2.1 Detection of light markers from captured image

As seen in Fig. 4, the first step in our pose estimation methodology is to binarize the captured image. However, instead of conventional fixed thresholding, we propose an image histogram-based adaptive thresholding method for the purpose. The utility of the proposed HATS would be apparent from the intuitive discussion in Sect. 2.1.1. Also, subsequently, we model the explained phenomenon and support our results through simulations. We also aid our results by verifying with a versatile model as well as with experimental images.

Fig. 5
figure 5

Simulation of image formation using PSF in [22]: (i) direct and (ii) glow field components, (iii) image formed by summing (i) and (ii); corresponding histograms are shown in (iv) to (vi)

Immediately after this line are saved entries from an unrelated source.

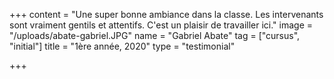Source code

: +++
content = "Une super bonne ambiance dans la classe. Les intervenants sont vraiment gentils et attentifs. C'est un plaisir de travailler ici."
image = "/uploads/abate-gabriel.JPG"
name = "Gabriel Abate"
tag = ["cursus", "initial"]
title = "1ère année, 2020"
type = "testimonial"

+++
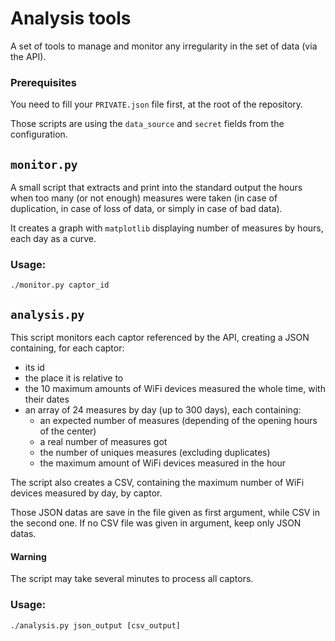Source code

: # Analysis tools

A set of tools to manage and monitor any irregularity in the set of data (via the API).

### Prerequisites

You need to fill your `PRIVATE.json` file first, at the root of the repository.

Those scripts are using the `data_source` and `secret` fields from the configuration.

## `monitor.py`

A small script that extracts and print into the standard output the hours when too many (or not enough) measures were taken (in case of duplication, in case of loss of data, or simply in case of bad data).

It creates a graph with `matplotlib` displaying number of measures by hours, each day as a curve.

### Usage:

`./monitor.py captor_id`


## `analysis.py`

This script monitors each captor referenced by the API, creating a JSON containing, for each captor:

 * its id
 * the place it is relative to
 * the 10 maximum amounts of WiFi devices measured the whole time, with their dates
 * an array of 24 measures by day (up to 300 days), each containing:
   * an expected number of measures (depending of the opening hours of the center)
   * a real number of measures got
   * the number of uniques measures (excluding duplicates)
   * the maximum amount of WiFi devices measured in the hour

The script also creates a CSV, containing the maximum number of WiFi devices measured by day, by captor.

Those JSON datas are save in the file given as first argument, while CSV in the second one. If no CSV file was given in argument, keep only JSON datas.

#### Warning

The script may take several minutes to process all captors.

### Usage:

`./analysis.py json_output [csv_output]`
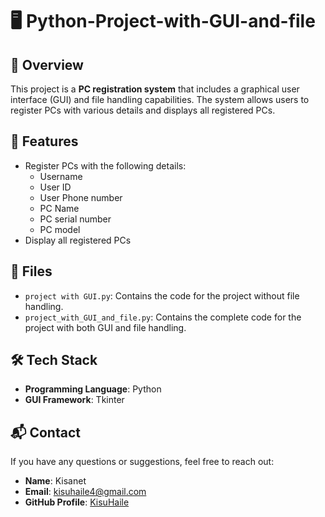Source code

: # 🖥️ Python-Project-with-GUI-and-file

## 📖 Overview
This project is a **PC registration system** that includes a graphical user interface (GUI) and file handling capabilities. The system allows users to register PCs with various details and displays all registered PCs.

## 🚀 Features
- Register PCs with the following details:
  - Username
  - User ID
  - User Phone number
  - PC Name
  - PC serial number
  - PC model
- Display all registered PCs

## 📂 Files
- `project with GUI.py`: Contains the code for the project without file handling.
- `project_with_GUI_and_file.py`: Contains the complete code for the project with both GUI and file handling.

## 🛠️ Tech Stack
- **Programming Language**: Python
- **GUI Framework**: Tkinter

## 📬 Contact
If you have any questions or suggestions, feel free to reach out:
- **Name**: Kisanet
- **Email**: [kisuhaile4@gmail.com](mailto:your-email@example.com)
- **GitHub Profile**: [KisuHaile](https://github.com/KisuHaile)
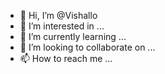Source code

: - 👋 Hi, I’m @Vishallo
- 👀 I’m interested in ...
- 🌱 I’m currently learning ...
- 💞️ I’m looking to collaborate on ...
- 📫 How to reach me ...

<!---
Vishallo/Vishallo is a ✨ special ✨ repository because its `README.md` (this file) appears on your GitHub profile.
You can click the Preview link to take a look at your changes.
--->
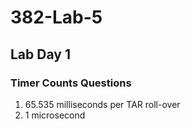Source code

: # 382-Lab-5
## Lab Day 1
### Timer Counts Questions
1) 65.535 milliseconds per TAR roll-over
2) 1 microsecond

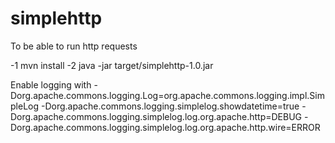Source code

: # simplehttp
To be able to run http requests

-1 mvn install
-2 java -jar target/simplehttp-1.0.jar <host> <Authorization header>

Enable logging with 
-Dorg.apache.commons.logging.Log=org.apache.commons.logging.impl.SimpleLog
-Dorg.apache.commons.logging.simplelog.showdatetime=true
-Dorg.apache.commons.logging.simplelog.log.org.apache.http=DEBUG
-Dorg.apache.commons.logging.simplelog.log.org.apache.http.wire=ERROR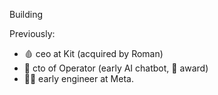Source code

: Building

Previously:
- 🩸 ceo at Kit (acquired by Roman) 
- 🤖 cto of Operator (early AI chatbot, 🍎 award)
- 👨‍💻 early engineer at Meta.
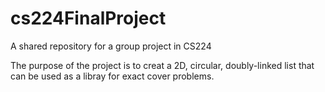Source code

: # cs224FinalProject
A shared repository for a group project in CS224


The purpose of the project is to creat a 2D, circular, doubly-linked list that can be used as a libray for exact cover problems.
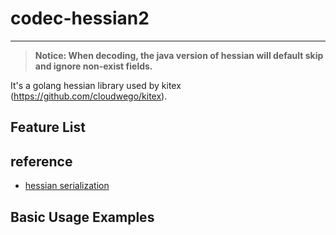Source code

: # codec-hessian2


---

> **Notice: When decoding, the java version of hessian will default skip and ignore non-exist fields.**


It's a golang hessian library used by kitex (https://github.com/cloudwego/kitex).


## Feature List



## reference

- [hessian serialization](http://hessian.caucho.com/doc/hessian-serialization.html)

## Basic Usage Examples
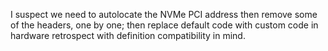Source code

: I suspect we need to autolocate the NVMe PCI address then remove some of the headers, one by one; then replace default code with custom code in hardware retrospect with definition compatibility in mind.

2.1.1 Proposed histogram-based adaptive thresholding method: an intuitive reasoning

To explain the basis of proposed adaptive histogram-based choice of threshold, first we recollect the fact that image of an object is the convolution of original image signal, say f(xy), with the system point spread function, PSF(xy), which, by definition is the effect of a point source propagating towards the camera through a scattering medium [20]. We also recall that the PSF(xy) of a medium is a combination of direct and glow field components which may be expressed as:

$$\begin{aligned} I(x,y)= & {} f(x,y)*\mathrm{PSF}(x,y)\nonumber \\= & {} f(x,y)*\left[ \mathrm{PSF}_d(x,y)+\mathrm{PSF}_g(x,y)\right] \end{aligned}$$
(1)

Intuitively, since glow component is due to scattering and absorption effects, one may accept that direct-path component carries larger power as compared to scattered ones, i.e., strength of \(\mathrm{PSF}_d(x,y)>>\mathrm{PSF}_g(x,y)\). The point we have here is, it then follows that the direct component carries maximum intensity light to the camera, thereby creating a maximum intensity pixel in the image. Further, this behavior of direct component may also be ascertained from Volume Scattering Function (VSF) plot [light distribution with scattering angle (\(\theta \))] for ocean water. Further, according to [20], the behavior of direct-path stands valid up to a distance 75 m and is hence applicable in the present context, as typical dock–AUV distance ranges from 10 to 20 m.

Based on above discussion, it was felt that the histogram of an active marker image could contain a peak corresponding to the direct-path component. It is for this reason, we recommend to identify and use the gray value corresponding to the peak in the histogram, particularly on the higher intensity side, for binarization.

Fig. 6
figure 6

Simulation of image formation using Vosss’ PSF in [20]: (i) direct and (ii) glow field components, (iii) image formed by summing (i) and (ii); corresponding histograms are shown in (iv) to (vi)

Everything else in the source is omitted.